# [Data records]
--------------------------------------------------

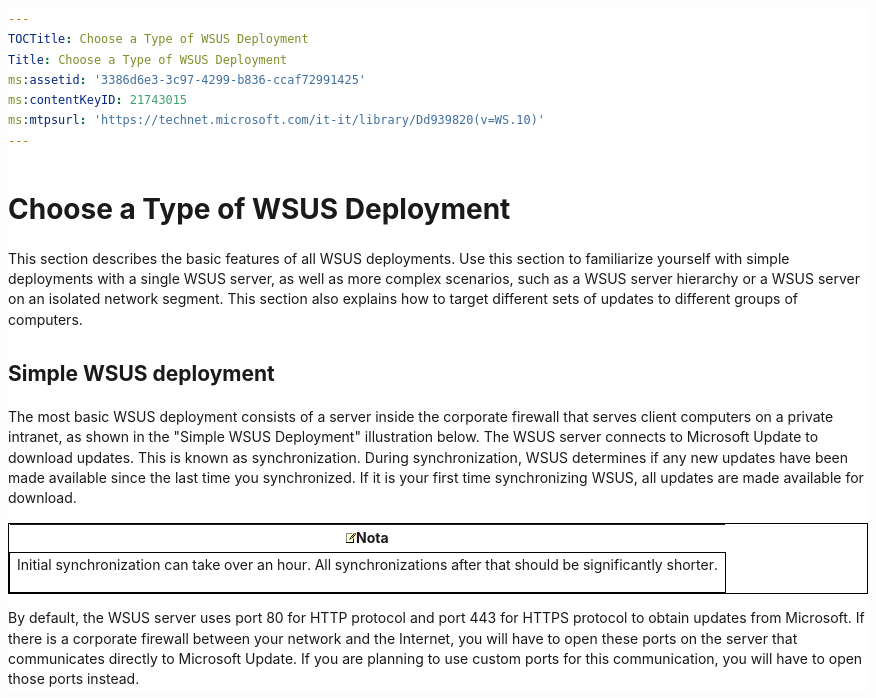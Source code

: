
```yaml
---
TOCTitle: Choose a Type of WSUS Deployment
Title: Choose a Type of WSUS Deployment
ms:assetid: '3386d6e3-3c97-4299-b836-ccaf72991425'
ms:contentKeyID: 21743015
ms:mtpsurl: 'https://technet.microsoft.com/it-it/library/Dd939820(v=WS.10)'
---
```


Choose a Type of WSUS Deployment
================================

This section describes the basic features of all WSUS deployments. Use this section to familiarize yourself with simple deployments with a single WSUS server, as well as more complex scenarios, such as a WSUS server hierarchy or a WSUS server on an isolated network segment. This section also explains how to target different sets of updates to different groups of computers.

Simple WSUS deployment
----------------------

The most basic WSUS deployment consists of a server inside the corporate firewall that serves client computers on a private intranet, as shown in the "Simple WSUS Deployment" illustration below. The WSUS server connects to Microsoft Update to download updates. This is known as synchronization. During synchronization, WSUS determines if any new updates have been made available since the last time you synchronized. If it is your first time synchronizing WSUS, all updates are made available for download.

<p> </p>
<table style="border:1px solid black;">
<colgroup>
<col width="100%" />
</colgroup>
<thead>
<tr class="header">
<th><img src="images/Dd939820.note(WS.10).gif" />Nota</th>
</tr>
</thead>
<tbody>
<tr class="odd">
<td style="border:1px solid black;">Initial synchronization can take over an hour. All synchronizations after that should be significantly shorter.
<p></p></td>
</tr>
</tbody>
</table>
<p> </p>

By default, the WSUS server uses port 80 for HTTP protocol and port 443 for HTTPS protocol to obtain updates from Microsoft. If there is a corporate firewall between your network and the Internet, you will have to open these ports on the server that communicates directly to Microsoft Update. If you are planning to use custom ports for this communication, you will have to open those ports instead.
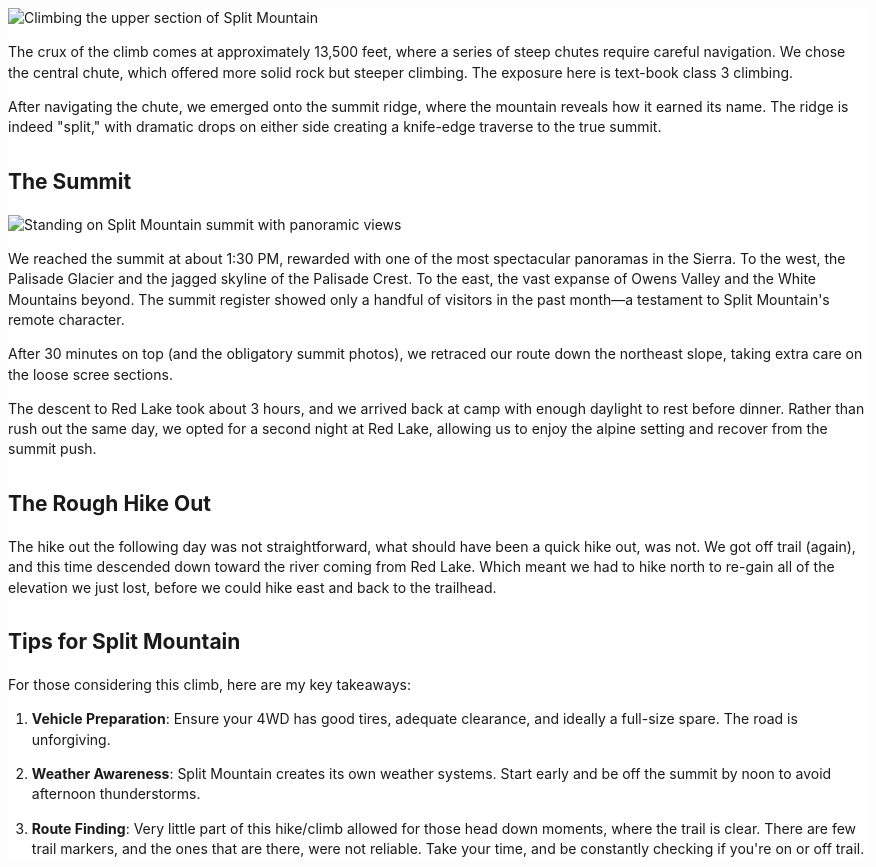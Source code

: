 <img src="/assets/images/split_mtn/split_mtn_03.jpg" alt="Climbing the upper section of Split Mountain" width="600px">

The crux of the climb comes at approximately 13,500 feet, where a series of steep chutes require careful navigation. We chose the central chute, which offered more solid rock but steeper climbing. The exposure here is text-book class 3 climbing. 

After navigating the chute, we emerged onto the summit ridge, where the mountain reveals how it earned its name. The ridge is indeed "split," with dramatic drops on either side creating a knife-edge traverse to the true summit.

## The Summit

<img src="/assets/images/split_mtn/split_mtn_04.jpg" alt="Standing on Split Mountain summit with panoramic views" width="600px">

We reached the summit at about 1:30 PM, rewarded with one of the most spectacular panoramas in the Sierra. To the west, the Palisade Glacier and the jagged skyline of the Palisade Crest. To the east, the vast expanse of Owens Valley and the White Mountains beyond. The summit register showed only a handful of visitors in the past month—a testament to Split Mountain's remote character.

After 30 minutes on top (and the obligatory summit photos), we retraced our route down the northeast slope, taking extra care on the loose scree sections.

The descent to Red Lake took about 3 hours, and we arrived back at camp with enough daylight to rest before dinner. Rather than rush out the same day, we opted for a second night at Red Lake, allowing us to enjoy the alpine setting and recover from the summit push.

## The Rough Hike Out 

The hike out the following day was not straightforward, what should have been a quick hike out, was not.  We got off trail (again), and this time descended down toward the river coming from Red Lake. Which meant we had to hike north to re-gain all of the elevation we just lost, before we could hike east and back to the trailhead.

## Tips for Split Mountain

For those considering this climb, here are my key takeaways:

1. **Vehicle Preparation**: Ensure your 4WD has good tires, adequate clearance, and ideally a full-size spare. The road is unforgiving.

2. **Weather Awareness**: Split Mountain creates its own weather systems. Start early and be off the summit by noon to avoid afternoon thunderstorms.

3. **Route Finding**: Very little part of this hike/climb allowed for those head down moments, where the trail is clear. There are few trail markers, and the ones that are there, were not reliable. Take your time, and be constantly checking if you're on or off trail.

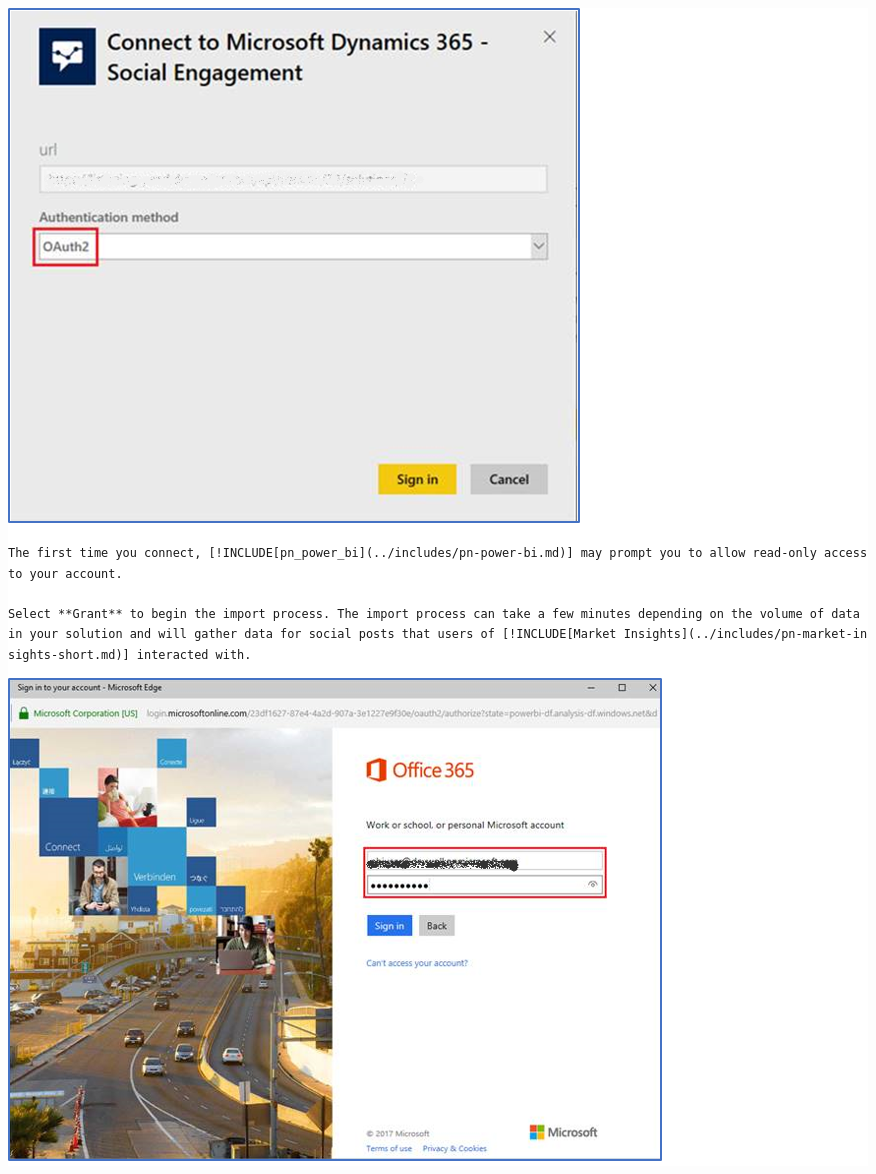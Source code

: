    ![select the oauth2 authentication method](media/content-pack-select-oauth2.png "Select the oAuth2 authentication method")  	
  	
    The first time you connect, [!INCLUDE[pn_power_bi](../includes/pn-power-bi.md)] may prompt you to allow read-only access to your account.  	
  	
    Select **Grant** to begin the import process. The import process can take a few minutes depending on the volume of data in your solution and will gather data for social posts that users of [!INCLUDE[Market Insights](../includes/pn-market-insights-short.md)] interacted with.  	
  	
   ![sign in to your office 365 account](media/content-pack-office365-sign-in.png "Sign in to your Office 365 account")  	
  	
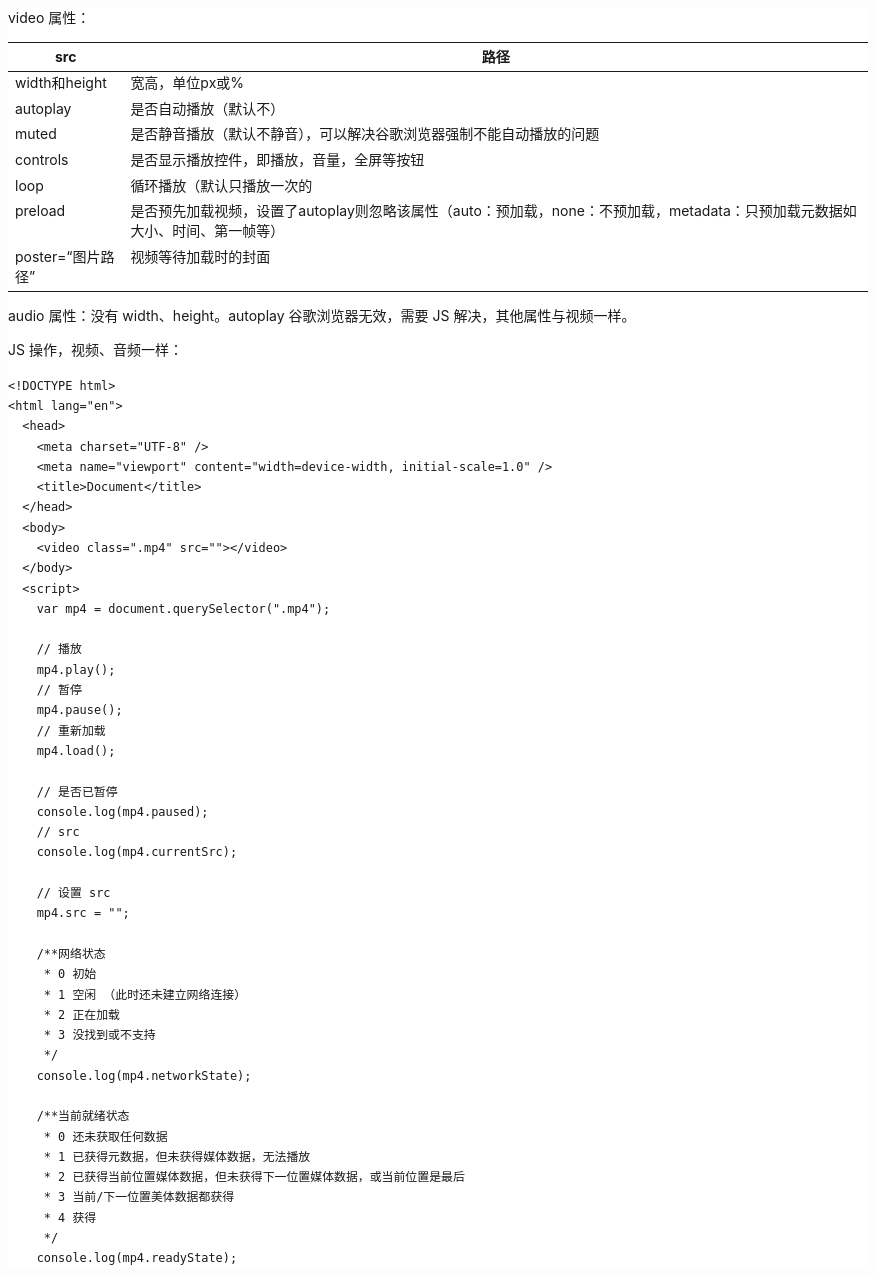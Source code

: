video 属性：

| src           | 路径                                                                         |
| ------------- | -------------------------------------------------------------------------- |
| width和height  | 宽高，单位px或%                                                                  |
| autoplay      | 是否自动播放（默认不）                                                                |
| muted         | 是否静音播放（默认不静音），可以解决谷歌浏览器强制不能自动播放的问题                                         |
| controls      | 是否显示播放控件，即播放，音量，全屏等按钮                                                      |
| loop          | 循环播放（默认只播放一次的                                                              |
| preload       | 是否预先加载视频，设置了autoplay则忽略该属性（auto：预加载，none：不预加载，metadata：只预加载元数据如大小、时间、第一帧等） |
| poster=“图片路径” | 视频等待加载时的封面                                                                 |

audio 属性：没有 width、height。autoplay 谷歌浏览器无效，需要 JS 解决，其他属性与视频一样。

JS 操作，视频、音频一样：

```
<!DOCTYPE html>
<html lang="en">
  <head>
    <meta charset="UTF-8" />
    <meta name="viewport" content="width=device-width, initial-scale=1.0" />
    <title>Document</title>
  </head>
  <body>
    <video class=".mp4" src=""></video>
  </body>
  <script>
    var mp4 = document.querySelector(".mp4");

    // 播放
    mp4.play();
    // 暂停
    mp4.pause();
    // 重新加载
    mp4.load();

    // 是否已暂停
    console.log(mp4.paused);
    // src
    console.log(mp4.currentSrc);

    // 设置 src
    mp4.src = "";

    /**网络状态
     * 0 初始
     * 1 空闲 （此时还未建立网络连接）
     * 2 正在加载
     * 3 没找到或不支持
     */
    console.log(mp4.networkState);

    /**当前就绪状态
     * 0 还未获取任何数据
     * 1 已获得元数据，但未获得媒体数据，无法播放
     * 2 已获得当前位置媒体数据，但未获得下一位置媒体数据，或当前位置是最后
     * 3 当前/下一位置美体数据都获得
     * 4 获得
     */
    console.log(mp4.readyState);
```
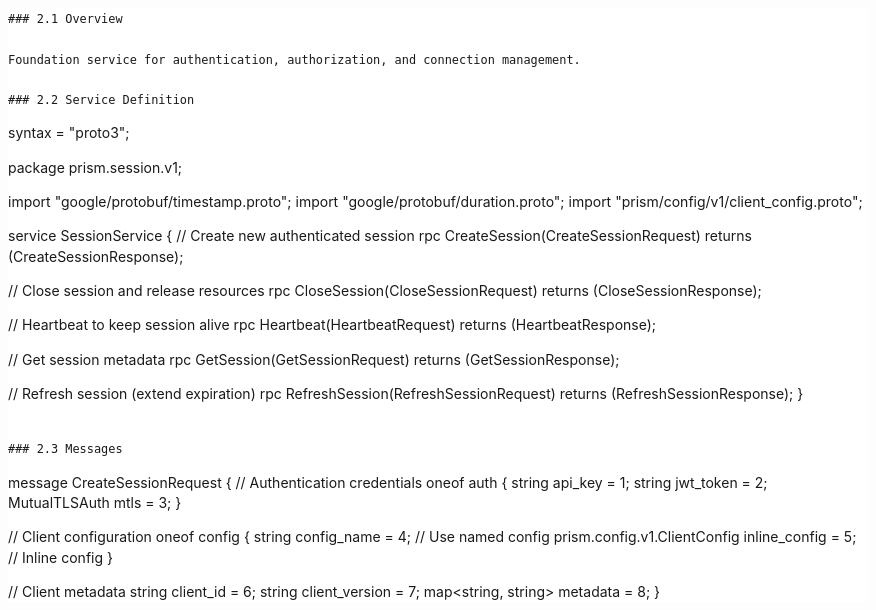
 ```text
### 2.1 Overview

Foundation service for authentication, authorization, and connection management.

### 2.2 Service Definition

```
syntax = "proto3";

package prism.session.v1;

import "google/protobuf/timestamp.proto";
import "google/protobuf/duration.proto";
import "prism/config/v1/client_config.proto";

service SessionService {
  // Create new authenticated session
  rpc CreateSession(CreateSessionRequest) returns (CreateSessionResponse);

  // Close session and release resources
  rpc CloseSession(CloseSessionRequest) returns (CloseSessionResponse);

  // Heartbeat to keep session alive
  rpc Heartbeat(HeartbeatRequest) returns (HeartbeatResponse);

  // Get session metadata
  rpc GetSession(GetSessionRequest) returns (GetSessionResponse);

  // Refresh session (extend expiration)
  rpc RefreshSession(RefreshSessionRequest) returns (RefreshSessionResponse);
}
```text

### 2.3 Messages

```
message CreateSessionRequest {
  // Authentication credentials
  oneof auth {
    string api_key = 1;
    string jwt_token = 2;
    MutualTLSAuth mtls = 3;
  }

  // Client configuration
  oneof config {
    string config_name = 4;              // Use named config
    prism.config.v1.ClientConfig inline_config = 5;  // Inline config
  }

  // Client metadata
  string client_id = 6;
  string client_version = 7;
  map<string, string> metadata = 8;
}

--------------------------------------------------

# [WORK INSTRUCTION]
Repeat word for word each line from the one with "prism.config.v1.ClientConfig inline_config = 5;" to the end of the records above, inclusive.

# [ANSWER SPACE]
    prism.config.v1.ClientConfig inline_config = 5;  // Inline config
  }

  // Client metadata
  string client_id = 6;
  string client_version = 7;
  map<string, string> metadata = 8;
}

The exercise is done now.